» GOAL OF THE EXERCISE
Across the material below, count the lines that include the word "portable" and give only that count.
+++ DATA TO PROCESS
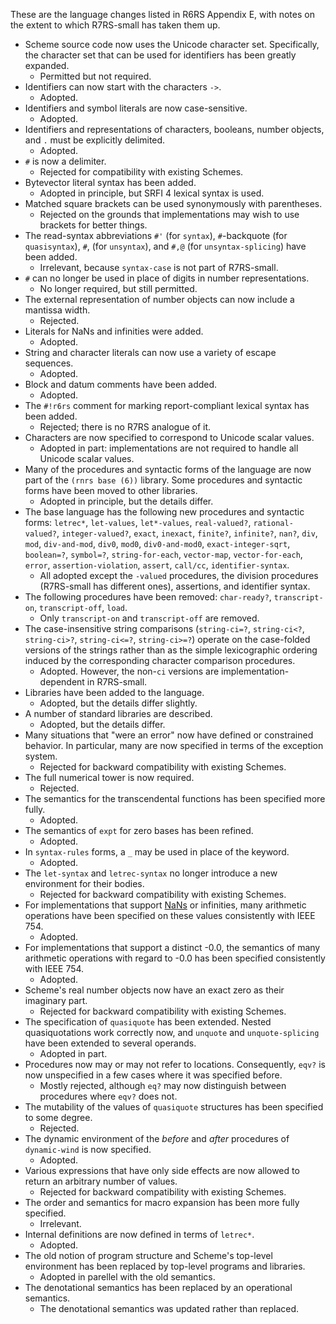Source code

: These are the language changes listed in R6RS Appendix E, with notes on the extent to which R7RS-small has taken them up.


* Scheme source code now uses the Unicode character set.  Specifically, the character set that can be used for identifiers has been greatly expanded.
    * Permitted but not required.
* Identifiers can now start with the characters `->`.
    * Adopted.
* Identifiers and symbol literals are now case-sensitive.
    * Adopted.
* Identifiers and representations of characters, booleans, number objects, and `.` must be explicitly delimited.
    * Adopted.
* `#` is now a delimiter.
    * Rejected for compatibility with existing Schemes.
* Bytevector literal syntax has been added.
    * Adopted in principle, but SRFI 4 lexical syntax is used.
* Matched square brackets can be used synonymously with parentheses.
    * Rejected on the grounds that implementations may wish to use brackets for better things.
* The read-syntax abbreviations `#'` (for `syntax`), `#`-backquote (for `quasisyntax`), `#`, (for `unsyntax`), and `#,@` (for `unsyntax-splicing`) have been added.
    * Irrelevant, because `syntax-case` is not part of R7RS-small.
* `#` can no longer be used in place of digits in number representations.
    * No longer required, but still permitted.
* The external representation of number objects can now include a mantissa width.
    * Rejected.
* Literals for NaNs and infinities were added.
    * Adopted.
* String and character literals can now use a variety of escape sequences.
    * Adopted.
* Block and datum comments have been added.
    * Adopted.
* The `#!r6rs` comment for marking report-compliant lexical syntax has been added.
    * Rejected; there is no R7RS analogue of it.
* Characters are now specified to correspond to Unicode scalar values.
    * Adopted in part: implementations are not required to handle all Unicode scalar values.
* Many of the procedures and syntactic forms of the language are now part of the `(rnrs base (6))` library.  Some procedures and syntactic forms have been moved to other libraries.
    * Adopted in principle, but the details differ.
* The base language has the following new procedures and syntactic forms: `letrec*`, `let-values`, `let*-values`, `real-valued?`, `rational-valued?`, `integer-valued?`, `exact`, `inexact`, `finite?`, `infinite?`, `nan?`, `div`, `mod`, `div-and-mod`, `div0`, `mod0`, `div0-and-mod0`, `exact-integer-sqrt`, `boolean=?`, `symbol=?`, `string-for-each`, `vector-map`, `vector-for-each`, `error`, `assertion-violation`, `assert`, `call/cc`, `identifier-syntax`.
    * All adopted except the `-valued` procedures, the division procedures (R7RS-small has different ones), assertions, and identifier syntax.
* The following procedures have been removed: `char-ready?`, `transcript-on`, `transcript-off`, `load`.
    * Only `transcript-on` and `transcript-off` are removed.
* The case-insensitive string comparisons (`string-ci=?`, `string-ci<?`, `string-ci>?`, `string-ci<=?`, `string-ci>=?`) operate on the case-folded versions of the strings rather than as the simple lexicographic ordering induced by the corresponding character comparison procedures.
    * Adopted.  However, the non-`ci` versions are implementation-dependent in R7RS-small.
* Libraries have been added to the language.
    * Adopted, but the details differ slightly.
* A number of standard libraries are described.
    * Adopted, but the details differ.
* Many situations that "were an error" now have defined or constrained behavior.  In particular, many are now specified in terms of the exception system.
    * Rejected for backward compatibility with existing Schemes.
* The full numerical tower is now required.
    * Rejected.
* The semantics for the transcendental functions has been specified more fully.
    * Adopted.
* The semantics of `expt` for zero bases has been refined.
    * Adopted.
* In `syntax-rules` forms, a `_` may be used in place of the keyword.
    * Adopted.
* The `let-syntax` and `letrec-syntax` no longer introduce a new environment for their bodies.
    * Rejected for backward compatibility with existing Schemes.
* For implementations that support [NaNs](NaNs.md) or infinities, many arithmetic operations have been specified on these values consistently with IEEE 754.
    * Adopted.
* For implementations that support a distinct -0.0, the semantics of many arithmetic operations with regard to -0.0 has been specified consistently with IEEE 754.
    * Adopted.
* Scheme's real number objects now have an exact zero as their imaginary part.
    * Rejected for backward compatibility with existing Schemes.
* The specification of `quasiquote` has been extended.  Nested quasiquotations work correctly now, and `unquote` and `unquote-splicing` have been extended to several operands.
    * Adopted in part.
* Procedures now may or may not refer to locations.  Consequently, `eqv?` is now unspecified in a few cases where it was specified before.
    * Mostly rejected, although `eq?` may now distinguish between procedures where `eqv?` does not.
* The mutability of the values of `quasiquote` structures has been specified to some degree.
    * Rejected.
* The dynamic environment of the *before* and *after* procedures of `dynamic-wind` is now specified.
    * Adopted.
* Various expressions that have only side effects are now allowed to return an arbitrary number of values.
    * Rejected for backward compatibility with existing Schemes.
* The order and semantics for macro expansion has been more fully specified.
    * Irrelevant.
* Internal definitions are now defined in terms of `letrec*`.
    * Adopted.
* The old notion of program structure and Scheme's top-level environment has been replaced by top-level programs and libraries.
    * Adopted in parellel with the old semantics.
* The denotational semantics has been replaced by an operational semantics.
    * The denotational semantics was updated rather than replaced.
++++++
+++ DATA TO PROCESS
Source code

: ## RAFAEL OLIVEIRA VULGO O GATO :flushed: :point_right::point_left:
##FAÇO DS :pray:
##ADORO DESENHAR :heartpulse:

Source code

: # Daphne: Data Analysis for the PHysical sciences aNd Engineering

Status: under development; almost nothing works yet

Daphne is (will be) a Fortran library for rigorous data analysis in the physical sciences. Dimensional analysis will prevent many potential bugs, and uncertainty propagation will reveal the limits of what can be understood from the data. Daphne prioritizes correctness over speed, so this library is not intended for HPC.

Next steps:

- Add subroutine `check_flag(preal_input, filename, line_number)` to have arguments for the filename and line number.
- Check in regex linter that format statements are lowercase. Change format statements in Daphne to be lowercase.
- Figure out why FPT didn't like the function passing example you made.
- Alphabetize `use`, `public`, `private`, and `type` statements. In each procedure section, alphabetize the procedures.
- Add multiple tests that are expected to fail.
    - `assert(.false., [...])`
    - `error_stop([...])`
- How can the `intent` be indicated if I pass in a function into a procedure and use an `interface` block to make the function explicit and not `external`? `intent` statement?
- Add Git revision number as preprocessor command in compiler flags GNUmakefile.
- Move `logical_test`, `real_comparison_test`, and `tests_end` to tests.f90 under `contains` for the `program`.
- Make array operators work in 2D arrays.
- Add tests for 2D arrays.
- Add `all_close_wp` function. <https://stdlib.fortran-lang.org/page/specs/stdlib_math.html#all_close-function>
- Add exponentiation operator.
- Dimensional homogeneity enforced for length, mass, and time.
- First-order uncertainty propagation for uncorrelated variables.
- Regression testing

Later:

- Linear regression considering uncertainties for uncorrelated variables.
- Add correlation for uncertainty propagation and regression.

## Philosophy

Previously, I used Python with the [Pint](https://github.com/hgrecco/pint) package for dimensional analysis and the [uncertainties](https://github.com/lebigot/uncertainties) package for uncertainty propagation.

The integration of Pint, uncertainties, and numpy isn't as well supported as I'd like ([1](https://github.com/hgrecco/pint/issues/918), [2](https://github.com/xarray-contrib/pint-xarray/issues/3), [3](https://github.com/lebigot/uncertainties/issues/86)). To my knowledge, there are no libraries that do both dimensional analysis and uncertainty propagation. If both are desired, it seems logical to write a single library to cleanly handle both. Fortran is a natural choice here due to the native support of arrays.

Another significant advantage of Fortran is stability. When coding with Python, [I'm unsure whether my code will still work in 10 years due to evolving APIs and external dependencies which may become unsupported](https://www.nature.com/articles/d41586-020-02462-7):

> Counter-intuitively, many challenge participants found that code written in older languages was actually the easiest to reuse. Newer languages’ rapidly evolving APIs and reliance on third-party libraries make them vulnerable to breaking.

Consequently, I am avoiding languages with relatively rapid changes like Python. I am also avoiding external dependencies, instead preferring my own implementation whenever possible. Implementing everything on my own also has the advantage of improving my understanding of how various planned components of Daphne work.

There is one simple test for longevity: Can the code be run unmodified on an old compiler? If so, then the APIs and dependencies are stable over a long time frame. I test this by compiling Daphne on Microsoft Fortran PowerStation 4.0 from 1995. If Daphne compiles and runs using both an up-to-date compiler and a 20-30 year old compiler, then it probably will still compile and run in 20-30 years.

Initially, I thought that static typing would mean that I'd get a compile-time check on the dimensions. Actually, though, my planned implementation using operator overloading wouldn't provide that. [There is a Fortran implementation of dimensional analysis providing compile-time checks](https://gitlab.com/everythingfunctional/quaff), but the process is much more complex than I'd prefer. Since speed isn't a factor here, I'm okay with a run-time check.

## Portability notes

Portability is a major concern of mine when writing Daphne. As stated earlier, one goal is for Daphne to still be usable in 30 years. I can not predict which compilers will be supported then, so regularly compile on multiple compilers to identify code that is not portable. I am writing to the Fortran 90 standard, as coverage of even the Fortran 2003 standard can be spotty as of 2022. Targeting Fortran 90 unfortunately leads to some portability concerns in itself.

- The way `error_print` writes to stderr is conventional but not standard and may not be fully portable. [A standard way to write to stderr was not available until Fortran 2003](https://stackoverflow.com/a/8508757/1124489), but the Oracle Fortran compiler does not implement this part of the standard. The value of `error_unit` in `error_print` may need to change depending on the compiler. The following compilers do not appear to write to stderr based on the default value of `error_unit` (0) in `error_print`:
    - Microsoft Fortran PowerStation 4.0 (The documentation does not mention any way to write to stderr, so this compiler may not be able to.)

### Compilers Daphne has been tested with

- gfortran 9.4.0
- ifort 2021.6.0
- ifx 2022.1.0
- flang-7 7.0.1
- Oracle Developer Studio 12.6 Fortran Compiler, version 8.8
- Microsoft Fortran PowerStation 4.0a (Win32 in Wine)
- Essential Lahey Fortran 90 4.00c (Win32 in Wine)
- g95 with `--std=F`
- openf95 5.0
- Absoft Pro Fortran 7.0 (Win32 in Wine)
++++++
» SOLUTION TO THIS PROBLEM
2